Journal of Hebei Medical University ›› 2023, Vol. 44 ›› Issue (11): 1279-1284.doi: 10.3969/j.issn.1007-3205.2023.11.007

Previous Articles     Next Articles

Comparison of efficacy and safety of three sequential hypoglycemic regimens in overweight/obese type 2 diabetes mellitus after short-term intensive hypoglycemic therapy

  

  1. Department of Endocrinology, Hai′an People′s Hospital, Jiangsu Province,Hai′an 226600, China

  • Online:2023-11-25 Published:2023-12-05

Abstract: Objective To explore the efficacy and safety of three sequential hypoglycemic regimens in overweight/obese type 2 diabetes mellitus (T2DM) after short-term intensive hypoglycemic therapy. 
Methods A total of 99 overweight/obese T2DM patients admitted to the Department of Endocrinology of Hai′an People′s Hospital were selected. All patients were treated with continuous subcutaneous insulin infusion (CSII), followed by sequential hypoglycemic therapy after intensive hypoglycemic therapy. They were divided into three groups according to different sequential hypoglycemic regimens, with 33 cases in each group. Group A was given glimepiride + metformin, group B was given subcutaneous injection of dulaglutide 1.5 mg (once a week) + metformin, and group C was given insulin aspart 30 + metformin for a total course of 12 weeks. The body weight, blood glucose and C-peptide levels at 12 weeks after treatment were measured, and the patients′ medication compliance and hypoglycemia within 1 year were calculated. 
Results After treatment, body mass index (BMI) in group A was increased, BMI, and waist to hip ratio (WHR) in group B were decreased, and BMI and WHR in group C were increased (P<0.05). BMI and WHR in group B were lower than those in groups A and C (P<0.05). The levels of fasting blood glucose (FBG) and glycosylated hemoglobin (HbA1c) in the three groups were decreased after treatment (P<0.05), and the levels of FBG in groups A and B after treatment were higher than those in group C (P<0.05). There was no significant difference in HbA1c level and HbA1c compliance rate among the three groups after treatment (P>0.05). The level of fasting c-peptide (F-CP) was decreased and the level of postprandial 2 h C peptide (2 h P-CP) was increased in group B after treatment (P<0.05). The level of F-CP in group B was lower than that in groups A and C, while the level of 2 hP-CP in group B was higher than that in groups B and C (P<0.05). The total compliance rates of patients in groups A, B and C were 70.97% (22/31), 96.77% (30/31) and 83.87% (26/31), respectively.
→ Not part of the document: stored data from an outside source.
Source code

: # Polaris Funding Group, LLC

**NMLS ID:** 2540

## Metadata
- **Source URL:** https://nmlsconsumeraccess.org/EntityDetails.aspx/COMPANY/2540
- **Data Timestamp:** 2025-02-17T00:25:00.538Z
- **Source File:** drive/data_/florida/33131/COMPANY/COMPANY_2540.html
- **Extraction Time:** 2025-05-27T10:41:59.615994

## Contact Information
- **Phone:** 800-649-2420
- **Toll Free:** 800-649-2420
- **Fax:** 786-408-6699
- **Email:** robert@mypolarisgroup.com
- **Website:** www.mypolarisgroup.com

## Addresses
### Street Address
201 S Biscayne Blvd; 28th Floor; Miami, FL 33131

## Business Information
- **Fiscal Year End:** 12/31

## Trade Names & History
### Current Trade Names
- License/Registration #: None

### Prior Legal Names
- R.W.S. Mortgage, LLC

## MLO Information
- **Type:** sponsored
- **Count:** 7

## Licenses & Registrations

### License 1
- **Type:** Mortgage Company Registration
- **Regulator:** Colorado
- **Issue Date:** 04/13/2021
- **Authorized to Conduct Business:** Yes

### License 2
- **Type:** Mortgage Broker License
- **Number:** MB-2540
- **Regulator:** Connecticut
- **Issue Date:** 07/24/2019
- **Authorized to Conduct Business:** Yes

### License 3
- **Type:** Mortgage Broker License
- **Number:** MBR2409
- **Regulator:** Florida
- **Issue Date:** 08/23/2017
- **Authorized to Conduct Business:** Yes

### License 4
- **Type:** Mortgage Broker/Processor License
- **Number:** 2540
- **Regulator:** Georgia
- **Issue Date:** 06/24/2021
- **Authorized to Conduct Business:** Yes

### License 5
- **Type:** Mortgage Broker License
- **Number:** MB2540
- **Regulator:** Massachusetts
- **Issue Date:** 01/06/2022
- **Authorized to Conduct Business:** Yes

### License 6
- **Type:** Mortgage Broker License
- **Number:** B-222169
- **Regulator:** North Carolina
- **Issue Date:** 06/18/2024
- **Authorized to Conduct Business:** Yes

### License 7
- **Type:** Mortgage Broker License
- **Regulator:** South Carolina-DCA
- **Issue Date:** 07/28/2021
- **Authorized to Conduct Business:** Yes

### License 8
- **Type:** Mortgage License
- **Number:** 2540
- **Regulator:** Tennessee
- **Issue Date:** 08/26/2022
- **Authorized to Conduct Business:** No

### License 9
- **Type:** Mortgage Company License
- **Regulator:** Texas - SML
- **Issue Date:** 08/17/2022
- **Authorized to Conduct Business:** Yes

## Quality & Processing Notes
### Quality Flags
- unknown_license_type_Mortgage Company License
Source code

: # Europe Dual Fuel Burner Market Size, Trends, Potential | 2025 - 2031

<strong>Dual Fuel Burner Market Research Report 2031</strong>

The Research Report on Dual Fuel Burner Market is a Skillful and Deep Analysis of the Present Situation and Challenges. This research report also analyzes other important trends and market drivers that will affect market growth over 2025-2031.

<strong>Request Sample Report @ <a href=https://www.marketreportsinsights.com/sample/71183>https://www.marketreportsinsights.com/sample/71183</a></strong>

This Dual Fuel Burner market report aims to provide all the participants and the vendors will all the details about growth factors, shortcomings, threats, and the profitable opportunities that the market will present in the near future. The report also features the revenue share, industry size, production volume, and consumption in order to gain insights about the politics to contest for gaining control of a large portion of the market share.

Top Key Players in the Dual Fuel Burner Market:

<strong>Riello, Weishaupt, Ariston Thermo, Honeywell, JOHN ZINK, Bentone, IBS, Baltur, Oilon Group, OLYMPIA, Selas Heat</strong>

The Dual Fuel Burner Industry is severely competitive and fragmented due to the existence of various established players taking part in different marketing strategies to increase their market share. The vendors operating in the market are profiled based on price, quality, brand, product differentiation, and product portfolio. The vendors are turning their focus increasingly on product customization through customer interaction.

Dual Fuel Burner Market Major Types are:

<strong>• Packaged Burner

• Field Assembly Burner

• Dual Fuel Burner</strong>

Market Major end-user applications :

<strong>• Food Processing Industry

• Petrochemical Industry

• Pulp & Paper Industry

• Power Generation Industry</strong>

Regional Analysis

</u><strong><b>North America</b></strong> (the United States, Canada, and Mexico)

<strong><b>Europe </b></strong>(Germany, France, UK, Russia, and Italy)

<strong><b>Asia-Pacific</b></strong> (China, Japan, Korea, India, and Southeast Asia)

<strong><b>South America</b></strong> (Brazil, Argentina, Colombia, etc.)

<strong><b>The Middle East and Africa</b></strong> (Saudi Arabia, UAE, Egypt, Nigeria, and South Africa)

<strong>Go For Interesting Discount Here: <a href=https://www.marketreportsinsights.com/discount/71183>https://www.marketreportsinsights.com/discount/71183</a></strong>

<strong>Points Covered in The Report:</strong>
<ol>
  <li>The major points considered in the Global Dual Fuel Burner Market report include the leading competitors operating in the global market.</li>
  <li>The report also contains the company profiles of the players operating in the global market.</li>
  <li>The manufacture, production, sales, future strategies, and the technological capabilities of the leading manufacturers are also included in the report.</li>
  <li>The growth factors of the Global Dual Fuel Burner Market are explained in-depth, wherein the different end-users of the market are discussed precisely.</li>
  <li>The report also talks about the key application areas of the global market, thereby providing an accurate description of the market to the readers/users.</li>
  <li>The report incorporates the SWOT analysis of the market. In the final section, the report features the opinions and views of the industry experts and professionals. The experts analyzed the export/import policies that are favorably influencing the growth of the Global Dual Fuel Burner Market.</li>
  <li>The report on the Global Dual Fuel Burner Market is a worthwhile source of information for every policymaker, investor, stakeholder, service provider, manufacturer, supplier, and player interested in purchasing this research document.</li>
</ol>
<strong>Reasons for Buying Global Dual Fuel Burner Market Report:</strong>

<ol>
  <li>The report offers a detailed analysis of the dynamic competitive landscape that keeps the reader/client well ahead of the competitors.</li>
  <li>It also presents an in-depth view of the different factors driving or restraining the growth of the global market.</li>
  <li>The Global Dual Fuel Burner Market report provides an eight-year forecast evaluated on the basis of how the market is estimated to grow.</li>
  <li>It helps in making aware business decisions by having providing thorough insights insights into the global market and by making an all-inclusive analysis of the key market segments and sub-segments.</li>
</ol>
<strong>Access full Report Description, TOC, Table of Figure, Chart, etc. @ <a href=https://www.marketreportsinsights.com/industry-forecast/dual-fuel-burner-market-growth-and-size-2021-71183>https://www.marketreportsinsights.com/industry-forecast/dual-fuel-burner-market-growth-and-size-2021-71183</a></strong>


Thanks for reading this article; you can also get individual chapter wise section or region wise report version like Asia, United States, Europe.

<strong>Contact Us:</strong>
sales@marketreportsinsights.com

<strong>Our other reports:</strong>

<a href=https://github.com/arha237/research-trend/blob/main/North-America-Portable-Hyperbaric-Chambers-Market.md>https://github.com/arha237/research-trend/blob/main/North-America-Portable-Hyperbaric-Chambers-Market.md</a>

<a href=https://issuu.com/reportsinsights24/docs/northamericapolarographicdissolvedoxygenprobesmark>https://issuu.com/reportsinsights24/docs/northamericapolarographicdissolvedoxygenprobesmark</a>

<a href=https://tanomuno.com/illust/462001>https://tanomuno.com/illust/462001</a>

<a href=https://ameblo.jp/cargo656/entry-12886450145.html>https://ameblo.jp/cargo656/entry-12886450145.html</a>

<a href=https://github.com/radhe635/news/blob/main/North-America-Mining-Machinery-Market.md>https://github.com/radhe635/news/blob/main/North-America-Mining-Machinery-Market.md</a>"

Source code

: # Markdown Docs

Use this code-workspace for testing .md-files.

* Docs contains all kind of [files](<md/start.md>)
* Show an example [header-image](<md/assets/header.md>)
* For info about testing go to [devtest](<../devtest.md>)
The total compliance rate of patients in group A was lower than that in group B (P<0.05). The incidences of hypoglycemia during sequential treatment in T2DM patients in groups A, B, and C were 19.35% (6/31), 9.68% (3/31), and 48.39% (15/31), respectively, and the incidence of hypoglycemia in groups A and B was lower than that in group C (P<0.05).  
Conclusion Compared with three sequential hypoglycemic regimens, dulaglutide combined with metformin has obvious advantages in weight, blood sugar control and improvement of islet B cell function after short-term intensive hypoglycemic therapy in overweight/obese T2DM. In addition, the regimen has higher medication compliance during treatment, lower incidence of hypoglycemia, and higher efficacy and safety. 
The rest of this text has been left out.